What was the organization doing to identify, measure and manage risk?
With about an hour of web sleuthing, I found a handful of job postings for Amaranth, all focused on analysis, modeling, risk and valuation. For example, an August 6 post describes the need for a technology analytics developer whose responsibilities would include the "development of real time systems supporting valuation and risk analytics".
Top name schools list (or listed) Amaranth as a recruiter of risk and computational graduates. More than a few Amaranth alums list their experience there as involving hedging, model building and/or risk analysis.
Amaranth is listed as a client by a UK risk management technology company.
In May 2006, the Chief Financial Officer was part of a panel entitled "Leading multi-strategy & single strategy funds explain the controls they use to maintain independence of the pricing function and the role of their administrators in fund valuation for different categories of illiquids and thinly traded securities".
On the face of things, it seems there was some focus on risk. Perhaps a lot. It's impossible to say from the outside looking in. It will be enlightening to all of us as we learn more about the firm's internal controls and risk trading systems.
Then, there are the investors.
What responsibility do they have to ask questions about a particular fund manager's risk management policies and procedures? New York Times
reporter Mary Walsh writes that the County of San Diego had $160 million invested with Amaranth. No doubt we'll learn about other institutional investors as time goes by. (See "Pension Fund Tallies Losses and Rethinks Its Strategy" by Mary Williams Walsh, New York Times
, September 20, 2006.)
What discussions took place between pension fund investors and Amaranth and/or the referring consulting firms? Was there a thorough drill down before writing a check? Can interested members of the public obtain the due diligence meeting notes?

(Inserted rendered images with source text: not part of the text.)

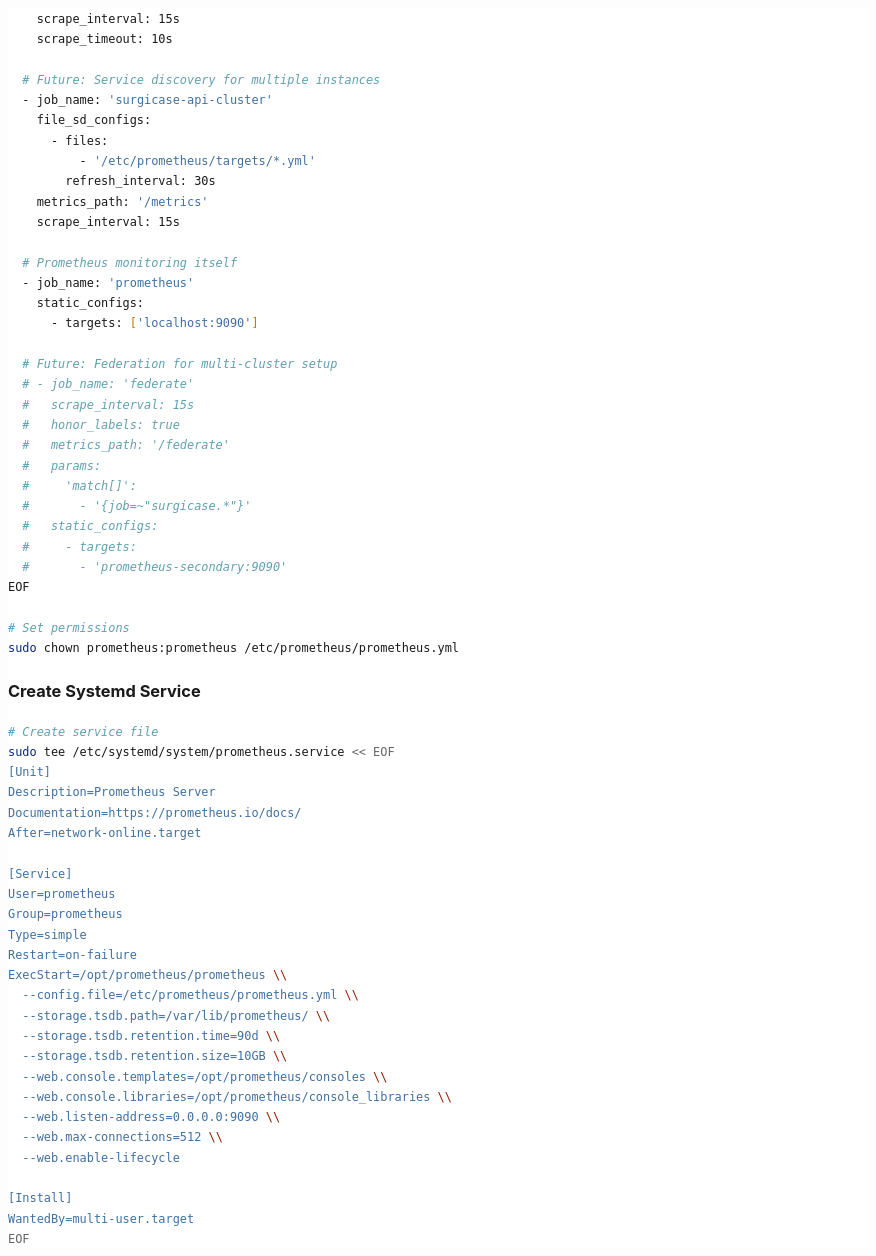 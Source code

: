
 ```bash
    scrape_interval: 15s
    scrape_timeout: 10s
    
  # Future: Service discovery for multiple instances
  - job_name: 'surgicase-api-cluster'
    file_sd_configs:
      - files:
          - '/etc/prometheus/targets/*.yml'
        refresh_interval: 30s
    metrics_path: '/metrics'
    scrape_interval: 15s

  # Prometheus monitoring itself
  - job_name: 'prometheus'
    static_configs:
      - targets: ['localhost:9090']

  # Future: Federation for multi-cluster setup
  # - job_name: 'federate'
  #   scrape_interval: 15s
  #   honor_labels: true
  #   metrics_path: '/federate'
  #   params:
  #     'match[]':
  #       - '{job=~"surgicase.*"}'
  #   static_configs:
  #     - targets:
  #       - 'prometheus-secondary:9090'
EOF

# Set permissions
sudo chown prometheus:prometheus /etc/prometheus/prometheus.yml
```

### Create Systemd Service
```bash
# Create service file
sudo tee /etc/systemd/system/prometheus.service << EOF
[Unit]
Description=Prometheus Server
Documentation=https://prometheus.io/docs/
After=network-online.target

[Service]
User=prometheus
Group=prometheus
Type=simple
Restart=on-failure
ExecStart=/opt/prometheus/prometheus \\
  --config.file=/etc/prometheus/prometheus.yml \\
  --storage.tsdb.path=/var/lib/prometheus/ \\
  --storage.tsdb.retention.time=90d \\
  --storage.tsdb.retention.size=10GB \\
  --web.console.templates=/opt/prometheus/consoles \\
  --web.console.libraries=/opt/prometheus/console_libraries \\
  --web.listen-address=0.0.0.0:9090 \\
  --web.max-connections=512 \\
  --web.enable-lifecycle

[Install]
WantedBy=multi-user.target
EOF
```
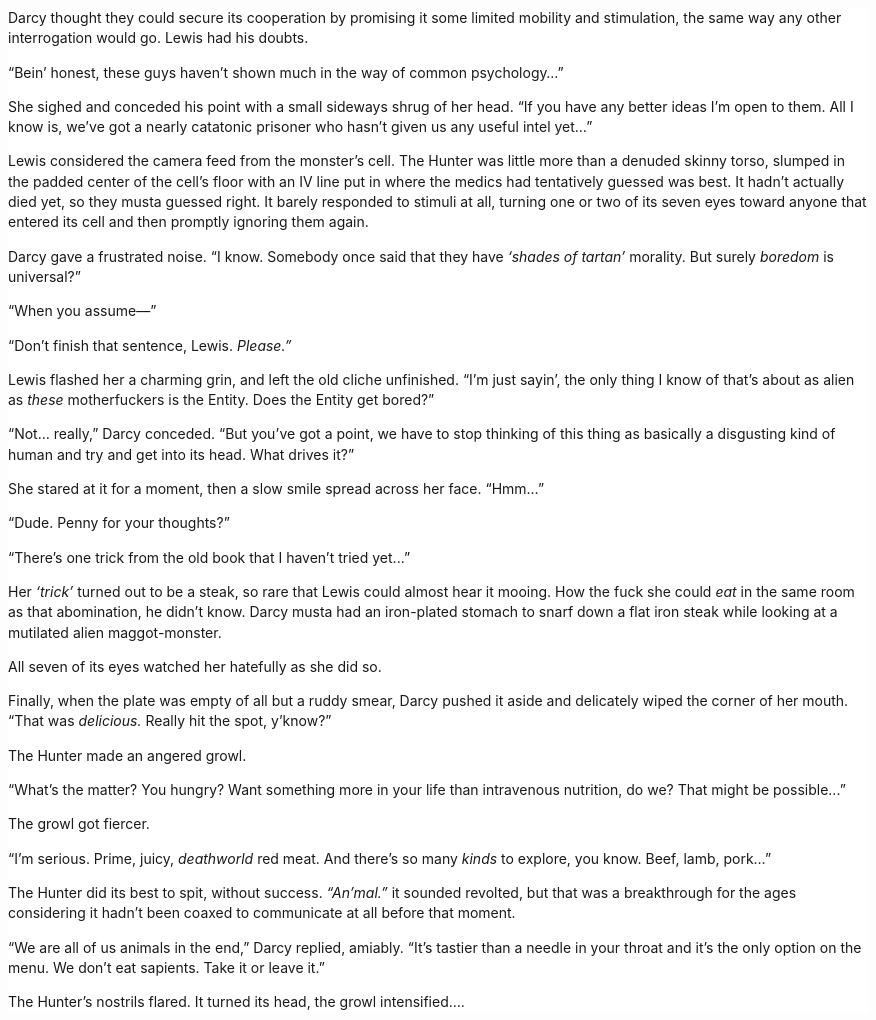 Darcy thought they could secure its cooperation by promising it some limited mobility and stimulation, the same way any other interrogation would go. Lewis had his doubts.

“Bein’ honest, these guys haven’t shown much in the way of common psychology…”

She sighed and conceded his point with a small sideways shrug of her head. “If you have any better ideas I’m open to them. All I know is, we’ve got a nearly catatonic prisoner who hasn’t given us any useful intel yet…”

Lewis considered the camera feed from the monster’s cell. The Hunter was little more than a denuded skinny torso, slumped in the padded center of the cell’s floor with an IV line put in where the medics had tentatively guessed was best. It hadn’t actually died yet, so they musta guessed right. It barely responded to stimuli at all, turning one or two of its seven eyes toward anyone that entered its cell and then promptly ignoring them again.

Darcy gave a frustrated noise. “I know. Somebody once said that they have *‘shades of tartan’* morality. But surely *boredom* is universal?”

“When you assume—”

“Don’t finish that sentence, Lewis. *Please.”*

Lewis flashed her a charming grin, and left the old cliche unfinished. “I’m just sayin’, the only thing I know of that’s about as alien as *these* motherfuckers is the Entity. Does the Entity get bored?”

“Not… really,” Darcy conceded. “But you’ve got a point, we have to stop thinking of this thing as basically a disgusting kind of human and try and get into its head. What drives it?”

She stared at it for a moment, then a slow smile spread across her face. “Hmm…”

“Dude. Penny for your thoughts?”

“There’s one trick from the old book that I haven’t tried yet...”

Her *‘trick’* turned out to be a steak, so rare that Lewis could almost hear it mooing. How the fuck she could *eat* in the same room as that abomination, he didn’t know. Darcy musta had an iron-plated stomach to snarf down a flat iron steak while looking at a mutilated alien maggot-monster.

All seven of its eyes watched her hatefully as she did so.

Finally, when the plate was empty of all but a ruddy smear, Darcy pushed it aside and delicately wiped the corner of her mouth. “That was *delicious.* Really hit the spot, y’know?”

The Hunter made an angered growl.

“What’s the matter? You hungry? Want something more in your life than intravenous nutrition, do we? That might be possible...”

The growl got fiercer.

“I’m serious. Prime, juicy, *deathworld* red meat. And there’s so many *kinds* to explore, you know. Beef, lamb, pork…”

The Hunter did its best to spit, without success. *“An’mal.”* it sounded revolted, but that was a breakthrough for the ages considering it hadn’t been coaxed to communicate at all before that moment.

“We are all of us animals in the end,” Darcy replied, amiably. “It’s tastier than a needle in your throat and it’s the only option on the menu. We don’t eat sapients. Take it or leave it.”

The Hunter’s nostrils flared. It turned its head, the growl intensified….
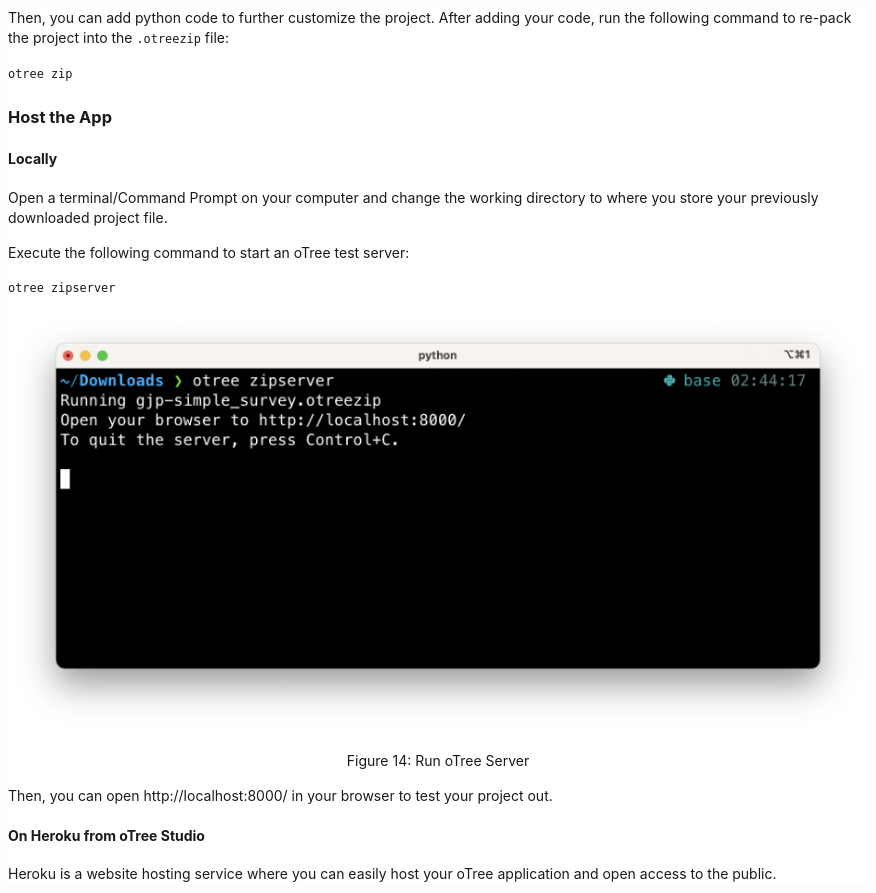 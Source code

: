 Then, you can add python code to further customize the project. After adding your code, run the following command to re-pack the project into the `.otreezip` file:

```shell
otree zip
```

### Host the App

#### Locally

Open a terminal/Command Prompt on your computer and change the working directory to where you store your previously downloaded project file. 

Execute the following command to start an oTree test server:

```shell
otree zipserver
```
![Figure 14: Run oTree Server](./img/figure_14.png)

<p align = "center">
Figure 14: Run oTree Server
</p>

Then, you can open http://localhost:8000/ in your browser to test your project out. 

#### On Heroku from oTree Studio

Heroku is a website hosting service where you can easily host your oTree application and open access to the public.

What was the role of regulators?
In its September 15, 2004 letter
rejecting the notion of SEC registration, the General Counsel for Amaranth at the time wrote that "Amaranth does not 'operate in the shadows' outside of regulatory scrutiny. Amaranth is registered as a commodity pool operator with the Commodity Futures Trading Commission, is a member of the National Futures Association and counts among its affiliates two SEC-registered broker-dealers who are members of the National Association of Securities Dealers and one investment counsel and portfolio manager registered with the Ontario Securities Commission. As a result, Amaranth already devotes significant resources to regulatory compliance and is subject to many compliance obligations that are duplicative of those that would be required by the Proposed Rule."
Could any or all of the regulators have identified problem areas before now?
Only insiders know what transpired and it is virtually impossible to do anything more at this point than conjecture about good or bad practices.
However, there are real lessons to be learned here, not the least of which is the urgent need for a rigorous and independent assessment of a fund's risk management and valuation practices, policies and controls (if it is not already being done).
Let's be very clear. This notion is not specific to any particular fund but rather a prescription for investment decision-making in general. Is it true that some investments are considered ex ante
riskier than others and thereby demand more scrutiny? Yes. Is it true that pension fiduciaries have ultimate oversight authority? Not speaking as an attorney (and urging readers to check with counsel), oversight is a critical task. Is there a possibility that real people could lose real money? Yes. Is revisiting the money manager selection and review process - emphasizing risk management and valuation issues - time well spent? Yes. Is there any reason not to get started right away? No.